═════ Source information

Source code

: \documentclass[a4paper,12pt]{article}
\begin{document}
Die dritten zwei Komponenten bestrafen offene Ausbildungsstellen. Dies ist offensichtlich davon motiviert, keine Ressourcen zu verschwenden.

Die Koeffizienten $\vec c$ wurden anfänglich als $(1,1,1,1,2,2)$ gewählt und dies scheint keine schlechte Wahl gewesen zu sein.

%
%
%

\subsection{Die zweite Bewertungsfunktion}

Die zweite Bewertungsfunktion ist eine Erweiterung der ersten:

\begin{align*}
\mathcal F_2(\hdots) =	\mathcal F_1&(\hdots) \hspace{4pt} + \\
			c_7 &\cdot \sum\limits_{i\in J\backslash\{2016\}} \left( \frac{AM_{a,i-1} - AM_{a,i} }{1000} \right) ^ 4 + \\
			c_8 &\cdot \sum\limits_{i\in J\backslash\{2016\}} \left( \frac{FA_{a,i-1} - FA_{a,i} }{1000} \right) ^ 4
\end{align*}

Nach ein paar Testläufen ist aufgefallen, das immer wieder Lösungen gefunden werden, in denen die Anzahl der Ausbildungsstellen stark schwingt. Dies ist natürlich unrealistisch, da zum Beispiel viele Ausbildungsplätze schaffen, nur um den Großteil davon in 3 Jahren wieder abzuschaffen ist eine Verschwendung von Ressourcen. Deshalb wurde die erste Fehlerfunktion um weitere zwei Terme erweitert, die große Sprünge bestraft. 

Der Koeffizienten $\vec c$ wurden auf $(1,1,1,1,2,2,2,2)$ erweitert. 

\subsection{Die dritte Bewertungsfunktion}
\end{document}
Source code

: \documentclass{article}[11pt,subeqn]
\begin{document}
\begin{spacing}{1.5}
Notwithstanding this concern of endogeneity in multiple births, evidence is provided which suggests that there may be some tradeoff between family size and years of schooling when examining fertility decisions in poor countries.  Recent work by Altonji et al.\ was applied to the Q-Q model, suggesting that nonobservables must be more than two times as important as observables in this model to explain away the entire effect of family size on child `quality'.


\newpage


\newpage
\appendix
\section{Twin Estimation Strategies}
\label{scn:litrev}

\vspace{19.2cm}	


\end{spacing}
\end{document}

══════════
═════ Source information

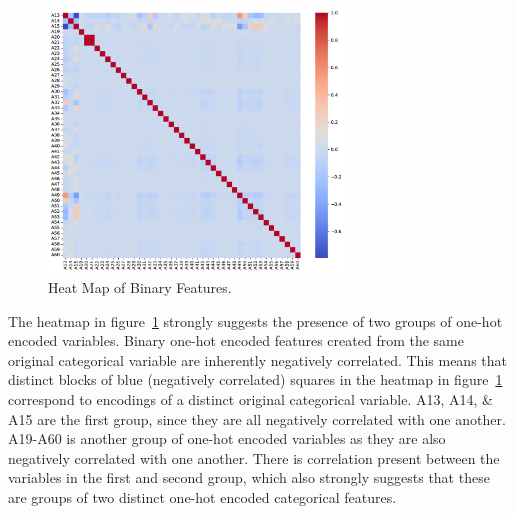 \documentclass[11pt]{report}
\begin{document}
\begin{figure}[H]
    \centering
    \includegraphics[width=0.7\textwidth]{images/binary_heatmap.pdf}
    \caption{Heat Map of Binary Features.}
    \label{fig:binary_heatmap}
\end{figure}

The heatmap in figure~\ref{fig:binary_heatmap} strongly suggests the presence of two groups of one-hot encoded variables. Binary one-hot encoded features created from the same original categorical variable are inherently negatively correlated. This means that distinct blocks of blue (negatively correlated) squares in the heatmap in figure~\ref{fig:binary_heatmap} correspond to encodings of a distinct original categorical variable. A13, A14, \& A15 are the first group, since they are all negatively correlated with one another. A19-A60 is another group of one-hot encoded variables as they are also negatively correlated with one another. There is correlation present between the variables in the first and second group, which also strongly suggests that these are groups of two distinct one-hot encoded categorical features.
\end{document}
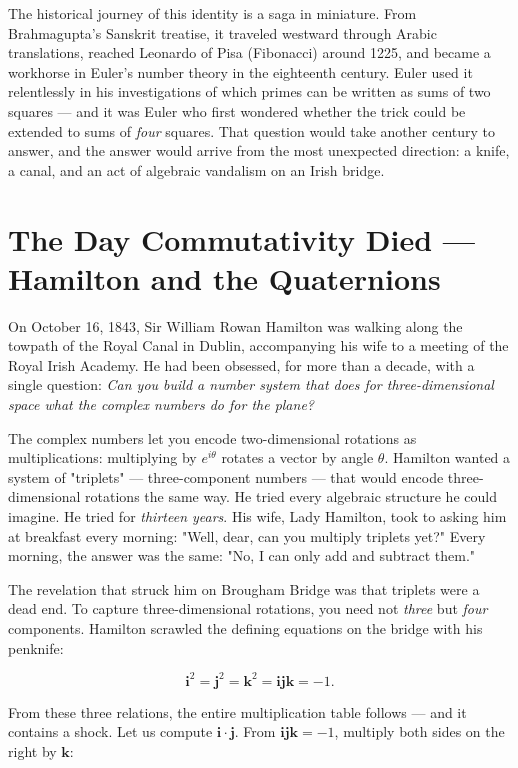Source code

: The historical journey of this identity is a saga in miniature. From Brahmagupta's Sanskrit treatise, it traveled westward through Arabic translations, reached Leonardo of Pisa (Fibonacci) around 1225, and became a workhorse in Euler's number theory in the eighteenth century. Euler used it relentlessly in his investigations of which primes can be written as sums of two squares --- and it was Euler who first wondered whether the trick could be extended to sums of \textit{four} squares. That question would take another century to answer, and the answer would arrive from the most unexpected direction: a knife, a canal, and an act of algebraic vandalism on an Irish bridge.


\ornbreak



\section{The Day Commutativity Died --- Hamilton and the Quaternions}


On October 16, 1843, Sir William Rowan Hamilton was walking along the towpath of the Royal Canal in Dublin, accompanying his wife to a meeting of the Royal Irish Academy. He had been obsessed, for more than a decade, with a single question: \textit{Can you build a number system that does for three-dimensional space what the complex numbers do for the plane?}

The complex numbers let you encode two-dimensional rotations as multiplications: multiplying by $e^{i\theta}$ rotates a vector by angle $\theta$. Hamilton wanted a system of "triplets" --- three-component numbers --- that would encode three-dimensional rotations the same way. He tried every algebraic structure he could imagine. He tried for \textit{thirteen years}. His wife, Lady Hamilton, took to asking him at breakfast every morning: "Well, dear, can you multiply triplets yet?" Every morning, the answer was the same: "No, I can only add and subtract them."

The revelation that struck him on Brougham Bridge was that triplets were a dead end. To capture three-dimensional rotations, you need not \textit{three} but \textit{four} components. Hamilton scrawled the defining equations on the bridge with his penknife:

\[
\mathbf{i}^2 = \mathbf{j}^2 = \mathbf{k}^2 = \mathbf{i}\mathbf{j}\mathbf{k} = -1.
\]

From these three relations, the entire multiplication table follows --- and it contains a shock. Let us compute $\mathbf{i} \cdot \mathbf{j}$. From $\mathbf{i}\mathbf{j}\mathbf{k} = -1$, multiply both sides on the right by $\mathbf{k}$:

══════════
═════ Source information

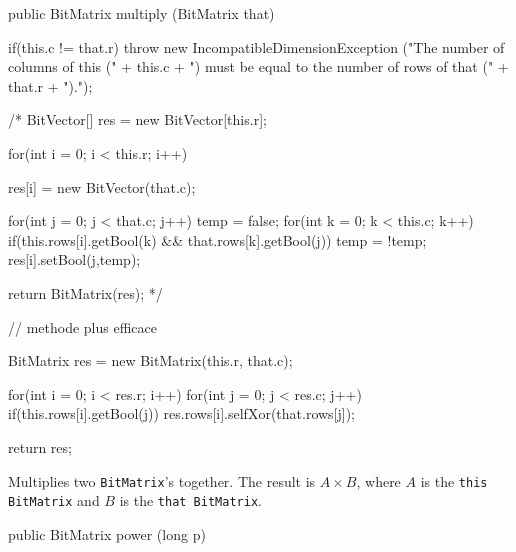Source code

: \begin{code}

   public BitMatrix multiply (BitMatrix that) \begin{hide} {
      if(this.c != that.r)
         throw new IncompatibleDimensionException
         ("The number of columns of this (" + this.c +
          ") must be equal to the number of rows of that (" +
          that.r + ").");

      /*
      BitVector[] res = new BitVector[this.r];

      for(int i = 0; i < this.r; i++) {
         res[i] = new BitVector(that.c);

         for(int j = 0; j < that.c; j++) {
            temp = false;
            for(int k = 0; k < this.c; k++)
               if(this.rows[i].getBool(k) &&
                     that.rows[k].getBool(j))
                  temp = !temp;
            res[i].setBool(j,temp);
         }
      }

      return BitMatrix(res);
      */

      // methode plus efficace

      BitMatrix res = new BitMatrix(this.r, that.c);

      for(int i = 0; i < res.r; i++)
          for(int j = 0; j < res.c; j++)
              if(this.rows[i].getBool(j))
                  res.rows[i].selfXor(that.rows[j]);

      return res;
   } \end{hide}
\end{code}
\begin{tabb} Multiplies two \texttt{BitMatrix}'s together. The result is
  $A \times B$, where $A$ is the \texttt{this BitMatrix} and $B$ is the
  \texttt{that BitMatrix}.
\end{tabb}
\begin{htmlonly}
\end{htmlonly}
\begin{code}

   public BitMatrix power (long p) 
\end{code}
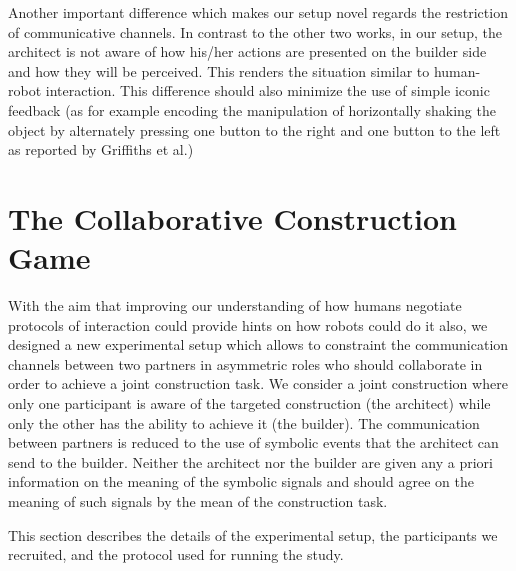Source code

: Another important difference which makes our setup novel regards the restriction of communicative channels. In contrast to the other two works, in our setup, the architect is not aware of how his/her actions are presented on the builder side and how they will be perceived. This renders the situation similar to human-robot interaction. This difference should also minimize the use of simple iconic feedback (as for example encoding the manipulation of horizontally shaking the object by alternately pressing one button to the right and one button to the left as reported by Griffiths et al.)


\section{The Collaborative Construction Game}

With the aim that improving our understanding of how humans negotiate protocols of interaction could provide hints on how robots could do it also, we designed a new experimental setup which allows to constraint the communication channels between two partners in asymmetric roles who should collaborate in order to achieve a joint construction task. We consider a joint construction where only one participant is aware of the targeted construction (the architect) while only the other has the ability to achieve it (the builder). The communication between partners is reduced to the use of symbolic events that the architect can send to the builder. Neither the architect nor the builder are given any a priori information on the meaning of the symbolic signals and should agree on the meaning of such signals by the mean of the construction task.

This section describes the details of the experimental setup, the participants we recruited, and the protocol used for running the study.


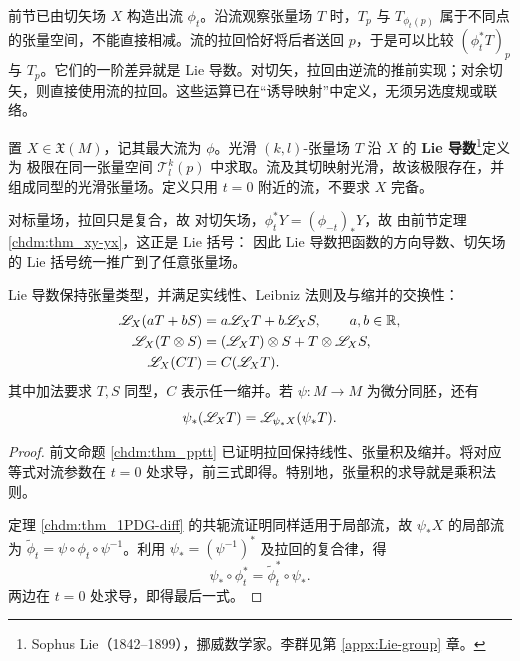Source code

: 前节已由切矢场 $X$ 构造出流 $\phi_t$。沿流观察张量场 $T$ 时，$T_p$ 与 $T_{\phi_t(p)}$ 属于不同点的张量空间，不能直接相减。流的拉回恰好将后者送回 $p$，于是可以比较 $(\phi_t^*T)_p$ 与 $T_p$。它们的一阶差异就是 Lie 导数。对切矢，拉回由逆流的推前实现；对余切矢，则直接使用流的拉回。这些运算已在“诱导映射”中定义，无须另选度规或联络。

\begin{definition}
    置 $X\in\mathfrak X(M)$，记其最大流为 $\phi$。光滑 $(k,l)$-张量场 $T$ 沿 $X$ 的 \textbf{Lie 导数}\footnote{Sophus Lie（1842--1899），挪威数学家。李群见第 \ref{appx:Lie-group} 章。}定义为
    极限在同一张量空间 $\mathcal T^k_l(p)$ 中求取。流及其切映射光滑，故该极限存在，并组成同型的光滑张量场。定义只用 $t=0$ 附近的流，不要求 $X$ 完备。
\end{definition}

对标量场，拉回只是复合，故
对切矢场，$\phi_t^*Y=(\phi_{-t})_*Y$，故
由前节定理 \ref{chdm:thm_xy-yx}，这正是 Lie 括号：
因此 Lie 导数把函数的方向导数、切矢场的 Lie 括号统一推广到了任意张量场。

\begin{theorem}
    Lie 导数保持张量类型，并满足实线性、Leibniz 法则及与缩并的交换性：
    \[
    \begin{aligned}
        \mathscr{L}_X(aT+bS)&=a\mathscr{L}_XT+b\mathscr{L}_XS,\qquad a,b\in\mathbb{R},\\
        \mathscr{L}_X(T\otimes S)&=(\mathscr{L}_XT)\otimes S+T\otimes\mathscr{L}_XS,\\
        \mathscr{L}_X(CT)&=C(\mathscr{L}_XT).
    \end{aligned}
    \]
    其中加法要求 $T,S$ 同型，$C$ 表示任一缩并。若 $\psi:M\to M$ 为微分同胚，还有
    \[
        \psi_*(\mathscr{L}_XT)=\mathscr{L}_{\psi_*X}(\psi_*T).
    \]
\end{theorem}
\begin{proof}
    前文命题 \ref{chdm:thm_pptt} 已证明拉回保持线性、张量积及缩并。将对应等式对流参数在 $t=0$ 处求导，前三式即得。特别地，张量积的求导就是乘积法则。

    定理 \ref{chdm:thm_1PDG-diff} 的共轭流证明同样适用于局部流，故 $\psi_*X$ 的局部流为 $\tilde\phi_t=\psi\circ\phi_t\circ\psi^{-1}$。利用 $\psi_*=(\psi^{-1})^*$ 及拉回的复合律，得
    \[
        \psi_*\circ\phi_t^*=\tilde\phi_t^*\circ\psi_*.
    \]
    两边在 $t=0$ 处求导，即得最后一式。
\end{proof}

══════════

**How to complete this task**
Return, in full, every line of these entries that holds "tilde".

**Answer below**
    定理 \ref{chdm:thm_1PDG-diff} 的共轭流证明同样适用于局部流，故 $\psi_*X$ 的局部流为 $\tilde\phi_t=\psi\circ\phi_t\circ\psi^{-1}$。利用 $\psi_*=(\psi^{-1})^*$ 及拉回的复合律，得
        \psi_*\circ\phi_t^*=\tilde\phi_t^*\circ\psi_*.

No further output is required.